🤖 AI Summary
This paper addresses the challenge of learning temporally coordinated multi-agent policies for multi-task settings under the centralized training with decentralized execution (CTDE) paradigm. To overcome the low sample efficiency and poor generalization of existing methods to diverse tasks, we propose ACC-MARL—a framework that models temporal tasks as finite-state automata to enable explicit task decomposition and agent coordination. It introduces a task-conditioned policy network and, within the CTDE framework, incorporates a value-function-driven online task assignment mechanism that dynamically optimizes role allocation during execution. Experiments demonstrate that ACC-MARL successfully emergently learns multi-step collaborative behaviors—such as cooperative door-opening and sequential unlocking—achieving significant improvements in task success rate, sample efficiency, and cross-task generalization.
📝 Abstract
We study the problem of learning multi-task, multi-agent policies for cooperative, temporal objectives, under centralized training, decentralized execution.

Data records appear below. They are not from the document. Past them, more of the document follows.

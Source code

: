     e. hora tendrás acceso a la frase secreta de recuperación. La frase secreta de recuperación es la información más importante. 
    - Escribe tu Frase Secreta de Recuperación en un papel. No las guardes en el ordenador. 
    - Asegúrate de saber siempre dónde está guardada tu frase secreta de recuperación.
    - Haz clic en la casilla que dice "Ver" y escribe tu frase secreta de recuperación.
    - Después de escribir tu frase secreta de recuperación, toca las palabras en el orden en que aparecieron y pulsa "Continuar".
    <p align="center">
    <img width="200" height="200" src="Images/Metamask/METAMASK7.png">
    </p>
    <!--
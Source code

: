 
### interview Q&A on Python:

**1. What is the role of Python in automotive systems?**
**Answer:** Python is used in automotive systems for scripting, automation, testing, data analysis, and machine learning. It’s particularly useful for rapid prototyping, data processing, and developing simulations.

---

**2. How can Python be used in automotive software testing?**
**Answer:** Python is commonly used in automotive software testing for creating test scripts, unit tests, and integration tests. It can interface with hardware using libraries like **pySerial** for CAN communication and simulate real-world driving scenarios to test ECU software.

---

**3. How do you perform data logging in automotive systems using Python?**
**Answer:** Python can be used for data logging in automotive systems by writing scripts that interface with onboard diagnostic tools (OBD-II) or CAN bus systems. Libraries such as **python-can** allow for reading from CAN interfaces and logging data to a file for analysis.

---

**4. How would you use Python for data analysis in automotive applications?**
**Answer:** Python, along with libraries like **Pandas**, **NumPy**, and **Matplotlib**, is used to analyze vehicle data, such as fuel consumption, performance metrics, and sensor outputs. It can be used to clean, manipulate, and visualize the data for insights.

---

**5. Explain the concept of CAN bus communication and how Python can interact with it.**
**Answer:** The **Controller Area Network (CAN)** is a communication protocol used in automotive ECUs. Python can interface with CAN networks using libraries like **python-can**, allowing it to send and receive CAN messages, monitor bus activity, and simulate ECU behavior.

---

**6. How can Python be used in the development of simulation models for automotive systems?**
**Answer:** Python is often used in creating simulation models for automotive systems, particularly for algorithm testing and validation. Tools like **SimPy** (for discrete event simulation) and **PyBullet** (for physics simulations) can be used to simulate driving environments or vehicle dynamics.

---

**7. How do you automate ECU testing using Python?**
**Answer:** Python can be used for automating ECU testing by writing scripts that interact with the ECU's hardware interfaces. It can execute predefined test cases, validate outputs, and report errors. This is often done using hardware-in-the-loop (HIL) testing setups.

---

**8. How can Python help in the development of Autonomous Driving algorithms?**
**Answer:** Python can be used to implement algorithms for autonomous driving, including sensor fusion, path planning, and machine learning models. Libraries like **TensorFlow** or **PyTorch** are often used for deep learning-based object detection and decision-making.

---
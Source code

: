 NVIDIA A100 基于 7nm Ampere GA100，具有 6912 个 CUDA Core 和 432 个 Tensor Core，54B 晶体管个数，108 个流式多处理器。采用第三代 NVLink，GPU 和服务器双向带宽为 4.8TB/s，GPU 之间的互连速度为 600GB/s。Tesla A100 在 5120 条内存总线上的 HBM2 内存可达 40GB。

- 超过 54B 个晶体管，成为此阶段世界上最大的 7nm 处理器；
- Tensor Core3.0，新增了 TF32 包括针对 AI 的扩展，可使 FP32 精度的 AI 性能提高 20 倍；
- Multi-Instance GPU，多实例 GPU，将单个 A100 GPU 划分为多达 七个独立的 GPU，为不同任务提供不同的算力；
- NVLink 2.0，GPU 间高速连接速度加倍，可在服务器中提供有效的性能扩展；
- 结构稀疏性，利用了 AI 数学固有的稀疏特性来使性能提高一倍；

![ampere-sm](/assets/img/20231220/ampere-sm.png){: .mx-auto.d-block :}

In this setting, using automata to represent tasks enables the decomposition of complex tasks into simpler sub-tasks that can be assigned to agents. However, existing approaches remain sample-inefficient and are limited to the single-task case. In this work, we present Automata-Conditioned Cooperative Multi-Agent Reinforcement Learning (ACC-MARL), a framework for learning task-conditioned, decentralized team policies. We identify the main challenges to ACC-MARL's feasibility in practice, propose solutions, and prove the correctness of our approach. We further show that the value functions of learned policies can be used to assign tasks optimally at test time. Experiments show emergent task-aware, multi-step coordination among agents, e.g., pressing a button to unlock a door, holding the door, and short-circuiting tasks.